Seepocken können eine Plage sein – wenn sie sich im Unterwasserbereich von Booten festsetzen. Auf Bierflaschen sehen sie dagegen dekorativ aus, dachten sich drei Cuxhavener. In ihrer Mikrobrauerei stellen sie nun regelmäßig Seepockenbier her.

Cuxhaven (dpa) – Seepocken können Plagegeister sein: Die kleinen Krebstiere setzen sich in den Gezeitenzonen der Küsten hartnäckig am Unterwasserbereich von Booten und Jachten fest.

Der Cuxhavener Oliver Köhn hat zwar kein Boot, hat sich aber des Öfteren die Klagen eines Kollegen anhören müssen, dass sogar dessen hochpolierter Bootspropeller mit dem Kalkbewuchs befallen sei.
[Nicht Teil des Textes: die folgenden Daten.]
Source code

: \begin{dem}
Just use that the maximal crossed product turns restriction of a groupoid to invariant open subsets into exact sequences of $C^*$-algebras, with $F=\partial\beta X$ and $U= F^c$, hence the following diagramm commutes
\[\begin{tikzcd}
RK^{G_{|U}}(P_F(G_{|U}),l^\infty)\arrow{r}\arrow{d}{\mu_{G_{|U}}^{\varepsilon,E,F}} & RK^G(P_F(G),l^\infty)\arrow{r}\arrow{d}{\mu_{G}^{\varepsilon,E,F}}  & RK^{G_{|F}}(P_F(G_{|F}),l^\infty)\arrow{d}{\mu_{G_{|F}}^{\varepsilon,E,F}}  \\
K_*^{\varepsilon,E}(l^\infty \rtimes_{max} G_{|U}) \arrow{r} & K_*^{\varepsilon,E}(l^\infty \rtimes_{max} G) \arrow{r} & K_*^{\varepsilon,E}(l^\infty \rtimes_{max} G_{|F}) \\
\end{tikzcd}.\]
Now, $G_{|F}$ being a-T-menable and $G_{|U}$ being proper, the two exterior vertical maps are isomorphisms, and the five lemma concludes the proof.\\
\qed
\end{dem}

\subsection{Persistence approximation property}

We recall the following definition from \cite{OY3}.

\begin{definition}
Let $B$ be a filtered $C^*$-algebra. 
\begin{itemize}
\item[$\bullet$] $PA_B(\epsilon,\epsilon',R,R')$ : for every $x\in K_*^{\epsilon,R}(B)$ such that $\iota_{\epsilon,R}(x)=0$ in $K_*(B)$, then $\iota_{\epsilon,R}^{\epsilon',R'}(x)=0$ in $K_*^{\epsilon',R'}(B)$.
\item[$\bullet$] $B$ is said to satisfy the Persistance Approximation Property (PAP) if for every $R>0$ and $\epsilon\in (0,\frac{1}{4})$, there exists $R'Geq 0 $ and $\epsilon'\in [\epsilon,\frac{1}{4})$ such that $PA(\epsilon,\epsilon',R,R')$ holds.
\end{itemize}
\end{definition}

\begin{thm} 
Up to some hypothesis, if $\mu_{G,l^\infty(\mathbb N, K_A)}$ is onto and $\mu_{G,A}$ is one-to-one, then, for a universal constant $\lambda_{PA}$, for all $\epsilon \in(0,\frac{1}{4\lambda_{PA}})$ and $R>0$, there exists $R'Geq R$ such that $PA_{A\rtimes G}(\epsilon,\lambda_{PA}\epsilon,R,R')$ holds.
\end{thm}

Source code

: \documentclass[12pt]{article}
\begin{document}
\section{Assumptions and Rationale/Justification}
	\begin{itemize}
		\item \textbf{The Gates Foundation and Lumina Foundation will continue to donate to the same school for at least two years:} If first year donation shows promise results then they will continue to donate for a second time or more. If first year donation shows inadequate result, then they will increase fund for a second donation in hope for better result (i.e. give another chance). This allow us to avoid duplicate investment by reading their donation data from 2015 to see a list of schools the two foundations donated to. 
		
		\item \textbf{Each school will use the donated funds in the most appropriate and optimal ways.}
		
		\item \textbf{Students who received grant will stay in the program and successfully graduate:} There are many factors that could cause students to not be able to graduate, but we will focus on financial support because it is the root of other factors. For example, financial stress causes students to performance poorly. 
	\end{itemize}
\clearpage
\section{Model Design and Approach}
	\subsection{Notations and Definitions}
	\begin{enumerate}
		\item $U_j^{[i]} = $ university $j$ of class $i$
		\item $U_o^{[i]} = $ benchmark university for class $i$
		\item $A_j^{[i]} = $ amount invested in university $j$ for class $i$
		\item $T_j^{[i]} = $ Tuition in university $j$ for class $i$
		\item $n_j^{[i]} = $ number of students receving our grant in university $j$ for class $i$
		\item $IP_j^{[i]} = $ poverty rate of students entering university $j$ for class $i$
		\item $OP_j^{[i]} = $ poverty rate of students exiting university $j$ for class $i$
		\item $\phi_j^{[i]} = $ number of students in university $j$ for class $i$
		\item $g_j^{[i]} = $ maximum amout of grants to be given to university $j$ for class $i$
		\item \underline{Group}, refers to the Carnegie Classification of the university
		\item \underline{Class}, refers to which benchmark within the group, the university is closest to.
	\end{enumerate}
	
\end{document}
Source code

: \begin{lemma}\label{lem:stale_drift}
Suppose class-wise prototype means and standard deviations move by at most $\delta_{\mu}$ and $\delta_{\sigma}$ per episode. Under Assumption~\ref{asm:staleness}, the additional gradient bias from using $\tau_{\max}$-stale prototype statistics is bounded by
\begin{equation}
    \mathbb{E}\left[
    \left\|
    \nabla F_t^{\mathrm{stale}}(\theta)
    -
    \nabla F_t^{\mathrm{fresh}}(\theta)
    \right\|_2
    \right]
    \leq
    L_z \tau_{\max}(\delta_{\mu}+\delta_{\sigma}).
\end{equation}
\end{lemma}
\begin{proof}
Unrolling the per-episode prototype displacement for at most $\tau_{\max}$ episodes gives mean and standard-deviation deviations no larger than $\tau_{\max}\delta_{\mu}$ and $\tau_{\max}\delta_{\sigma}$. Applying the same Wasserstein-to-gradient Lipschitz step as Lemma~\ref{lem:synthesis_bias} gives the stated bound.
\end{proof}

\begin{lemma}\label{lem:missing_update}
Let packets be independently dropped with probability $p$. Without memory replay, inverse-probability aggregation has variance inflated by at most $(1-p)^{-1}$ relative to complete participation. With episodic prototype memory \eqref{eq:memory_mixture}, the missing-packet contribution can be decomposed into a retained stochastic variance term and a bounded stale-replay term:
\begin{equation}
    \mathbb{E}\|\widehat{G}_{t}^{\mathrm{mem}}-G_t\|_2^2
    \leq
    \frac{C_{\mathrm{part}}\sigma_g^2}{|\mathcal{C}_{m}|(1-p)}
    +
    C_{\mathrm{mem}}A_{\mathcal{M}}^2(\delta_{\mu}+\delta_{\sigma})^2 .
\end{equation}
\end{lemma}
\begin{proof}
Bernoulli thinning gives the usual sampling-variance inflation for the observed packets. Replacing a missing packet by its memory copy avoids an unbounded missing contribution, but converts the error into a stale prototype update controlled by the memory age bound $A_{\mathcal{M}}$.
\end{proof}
Köhn ist hauptberuflich Feuerwehrmann, zusammen mit seinem Bruder und seiner Schwägerin betreibt er aber nebenbei eine Hausbrauerei und ein kleines Ausflugslokal in Cuxhaven. Ihm kam eine Idee: Würden sich die Seepocken auch an die glatte Oberfläche von Bierflaschen setzen? Und könnte das dann nicht wie Piratenbier aussehen?

„Bierernte“ aus der Elbe

Die Antwort kennt der 51-Jährige inzwischen. Vor ein paar Wochen wurde seine dritte „Bierernte“ aus der Außenelbe geholt. Zwölf Wochen lang hatten Kästen mit 50 Flasche à 0,75 Litern im Bereich des kleinen Sportboothafens in Cuxhaven-Altenbruch im Wasser gehangen. Die Seepocken hatten ihr Bestes gegeben: Die Flaschen waren übersät mit den Rankenfüßern, in den Kisten tummelten sich Krabben und Muscheln.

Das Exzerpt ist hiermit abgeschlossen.